Since the middle of last year, confirmed cases have been increasing. Although the actual scope of the first outbreaks in 2020 is unknown because testing was not generally available at the time. The 100 million COVID-19 cases were discovered at the end of January, over a year after it was first diagnosed. As of 6:30 p.m. CEST on July 30, 2021, WHO has received reports of 196,553,009 confirmed cases of COVID-19, with 4,200,412 fatalities. A total of 3,839,816,037 vaccination doses has been delivered as of July 28, 2021.

After reaching a record high of over 0.9 million cases on April 28, 2021, new daily instances of the coronavirus continued to decline, reaching a low point on June 21, when over 0.3 million cases were reported. Since then yet, there has been a global increase in cases. On July 15, 0.53 million daily cases were reported, and over three million new cases were reported in the second week of the month. As of July 15, 188.9 million patients have been recorded worldwide. The transmissive Delta form accounting for most infections in 111 countries. Most instances were recorded in Brazil, India, Indonesia, the United Kingdom, and Colombia in the last week. With the steepest increases in Zimbabwe (72%), Indonesia (44%), the United States (38%), Bangladesh (35%), and the United Kingdom (30%). Many Asian nations, including Vietnam, Malaysia, South Korea, and Japan, have reported many daily cases. However, the spread was under control.

The number of new cases in Indonesia has been on the rise, with each day seeing a significant increase over the previous day. Indonesia is now the new Asian epicentre, with 56,757 cases recorded on July 15; India reported 39,000 patients on the same day. COVID-19 fatalities are high, according to WHO. After decreasing for nine weeks, with the highest increases in Africa and Southeast Asia. COVID-19 fatalities worldwide surpassed four million on July 7. The last million deaths occurred in under 90 days, the lowest time interval for every one million deaths ever recorded.
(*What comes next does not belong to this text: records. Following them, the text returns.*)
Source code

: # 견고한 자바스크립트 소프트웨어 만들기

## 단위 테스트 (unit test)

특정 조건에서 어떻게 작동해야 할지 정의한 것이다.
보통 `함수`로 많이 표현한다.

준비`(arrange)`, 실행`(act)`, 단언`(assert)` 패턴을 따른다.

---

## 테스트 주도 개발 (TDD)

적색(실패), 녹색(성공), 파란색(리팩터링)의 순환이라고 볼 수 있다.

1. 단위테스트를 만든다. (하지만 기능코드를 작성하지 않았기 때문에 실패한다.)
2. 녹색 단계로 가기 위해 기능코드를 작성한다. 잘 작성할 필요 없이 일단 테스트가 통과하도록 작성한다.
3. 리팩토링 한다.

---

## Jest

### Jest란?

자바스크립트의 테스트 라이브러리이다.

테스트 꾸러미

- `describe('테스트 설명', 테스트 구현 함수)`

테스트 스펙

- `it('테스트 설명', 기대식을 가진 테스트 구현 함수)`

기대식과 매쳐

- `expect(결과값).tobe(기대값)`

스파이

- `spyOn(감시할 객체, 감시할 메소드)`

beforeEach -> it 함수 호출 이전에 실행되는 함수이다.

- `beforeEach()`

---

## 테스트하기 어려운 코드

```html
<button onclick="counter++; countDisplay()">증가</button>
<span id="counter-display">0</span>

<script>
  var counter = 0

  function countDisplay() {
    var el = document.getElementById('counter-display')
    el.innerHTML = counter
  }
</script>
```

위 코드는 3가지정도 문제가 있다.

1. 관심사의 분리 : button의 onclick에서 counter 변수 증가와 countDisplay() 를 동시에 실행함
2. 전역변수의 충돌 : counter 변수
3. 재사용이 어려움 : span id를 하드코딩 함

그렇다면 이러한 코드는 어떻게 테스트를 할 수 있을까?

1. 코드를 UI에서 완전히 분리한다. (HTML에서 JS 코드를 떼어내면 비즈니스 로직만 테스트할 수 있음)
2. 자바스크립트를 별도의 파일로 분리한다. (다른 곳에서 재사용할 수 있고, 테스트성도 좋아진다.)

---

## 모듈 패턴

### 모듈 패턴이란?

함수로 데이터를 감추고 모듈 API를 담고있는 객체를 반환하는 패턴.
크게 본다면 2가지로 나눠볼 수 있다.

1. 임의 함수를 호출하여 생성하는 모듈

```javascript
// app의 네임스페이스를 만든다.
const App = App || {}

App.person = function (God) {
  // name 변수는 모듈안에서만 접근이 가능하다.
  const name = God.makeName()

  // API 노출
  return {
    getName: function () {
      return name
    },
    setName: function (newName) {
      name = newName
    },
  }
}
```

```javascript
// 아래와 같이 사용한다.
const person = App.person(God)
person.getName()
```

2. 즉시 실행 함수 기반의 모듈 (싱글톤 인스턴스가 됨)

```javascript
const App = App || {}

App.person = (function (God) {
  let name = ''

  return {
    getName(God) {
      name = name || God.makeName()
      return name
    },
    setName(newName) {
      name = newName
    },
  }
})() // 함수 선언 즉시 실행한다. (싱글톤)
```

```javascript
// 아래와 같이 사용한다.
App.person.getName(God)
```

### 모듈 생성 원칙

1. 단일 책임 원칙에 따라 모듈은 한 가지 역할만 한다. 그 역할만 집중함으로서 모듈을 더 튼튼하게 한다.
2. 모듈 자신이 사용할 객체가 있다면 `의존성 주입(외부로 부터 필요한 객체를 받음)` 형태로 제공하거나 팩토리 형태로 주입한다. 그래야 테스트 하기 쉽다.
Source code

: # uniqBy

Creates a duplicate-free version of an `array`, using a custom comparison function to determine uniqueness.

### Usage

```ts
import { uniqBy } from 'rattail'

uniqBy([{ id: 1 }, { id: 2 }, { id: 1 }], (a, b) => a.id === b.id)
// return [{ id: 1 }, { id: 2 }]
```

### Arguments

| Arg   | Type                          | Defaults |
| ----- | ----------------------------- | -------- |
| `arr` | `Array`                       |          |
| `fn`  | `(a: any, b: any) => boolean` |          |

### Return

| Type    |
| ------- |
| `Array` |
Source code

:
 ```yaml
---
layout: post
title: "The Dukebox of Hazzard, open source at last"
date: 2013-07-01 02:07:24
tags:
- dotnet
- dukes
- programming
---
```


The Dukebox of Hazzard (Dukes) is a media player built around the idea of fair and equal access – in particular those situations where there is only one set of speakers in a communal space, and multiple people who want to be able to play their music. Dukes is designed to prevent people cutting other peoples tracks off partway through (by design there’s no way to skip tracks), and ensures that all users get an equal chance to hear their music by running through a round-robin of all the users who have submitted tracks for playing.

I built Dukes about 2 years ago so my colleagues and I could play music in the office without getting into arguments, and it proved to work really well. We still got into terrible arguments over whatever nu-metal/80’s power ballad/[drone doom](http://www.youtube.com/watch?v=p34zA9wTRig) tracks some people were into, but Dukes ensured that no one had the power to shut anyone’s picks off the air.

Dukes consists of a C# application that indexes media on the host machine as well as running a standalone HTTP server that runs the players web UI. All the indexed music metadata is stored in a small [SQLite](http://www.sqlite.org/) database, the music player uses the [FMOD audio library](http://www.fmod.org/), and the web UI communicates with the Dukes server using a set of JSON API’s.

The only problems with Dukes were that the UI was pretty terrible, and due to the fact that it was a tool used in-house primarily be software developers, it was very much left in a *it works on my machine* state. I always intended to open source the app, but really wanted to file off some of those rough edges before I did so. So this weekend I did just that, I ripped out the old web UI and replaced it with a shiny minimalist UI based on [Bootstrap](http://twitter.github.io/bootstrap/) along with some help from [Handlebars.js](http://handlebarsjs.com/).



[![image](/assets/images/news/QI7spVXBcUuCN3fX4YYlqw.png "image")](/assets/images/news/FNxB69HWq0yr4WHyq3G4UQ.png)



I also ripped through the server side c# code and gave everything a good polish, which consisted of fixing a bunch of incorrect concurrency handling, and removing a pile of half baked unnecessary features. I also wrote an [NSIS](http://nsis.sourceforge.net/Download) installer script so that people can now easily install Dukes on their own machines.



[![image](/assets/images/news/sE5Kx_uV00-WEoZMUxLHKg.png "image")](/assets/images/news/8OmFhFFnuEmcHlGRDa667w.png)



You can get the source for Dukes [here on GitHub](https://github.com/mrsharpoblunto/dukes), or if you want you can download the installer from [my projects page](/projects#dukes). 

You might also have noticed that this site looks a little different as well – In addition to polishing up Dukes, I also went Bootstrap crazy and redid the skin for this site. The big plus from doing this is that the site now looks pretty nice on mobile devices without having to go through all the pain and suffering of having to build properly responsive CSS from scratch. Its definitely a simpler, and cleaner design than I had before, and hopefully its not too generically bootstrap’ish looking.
High vaccination coverage has been shown in the United States and much of Europe to lower fatalities and even hospitalizations. For example, United Kingdom rises in incidence. There has been fewer hospitalizations and deaths over 87% of the adult population, as they are vaccinated with one dose and over 67% with two doses. In the United States, the increase in cases is concentrated in states with low vaccination coverage, with unvaccinated people accounting for most deaths. Over 55% of Americans have received one dosage, and 48% are completely immunized. It shifts the focus back to improving vaccination coverage and achieving global vaccine equality to avoid fatalities and the spread of dangerous strains. Some nations debate a booster dosage. Even though many African countries’ healthcare professionals have not been completely vaccinated, booster injections have begun to be given to patients with weakened immune systems in Israel.

In comparison, booster shots have been ruled out in the United States for the time being. With vaccine shortages reported in many Indian states. Even among the vaccinated, rigorous adherence to COVID-appropriate behaviour is the only option to postpone and mitigate the consequences of a third wave.

This spring, India and Latin America have seen a significant drop in new cases in the hardest-hit areas of the world. But the global numbers continue to grow. The Delta variety leads them to well-vaccinated regions such as Western Europe and the United States, low but rising infections. This spring, India and Latin America have seen a significant drop in new cases in the hardest-hit areas of the world. Vaccine doses have been given to over 4 billion individuals globally (52 for every 100 people), yet the discrepancy is striking. More than 80% of the population had at least one shot in some wealthy nations. In contrast, the proportion is as low as 1% in many of the poorest.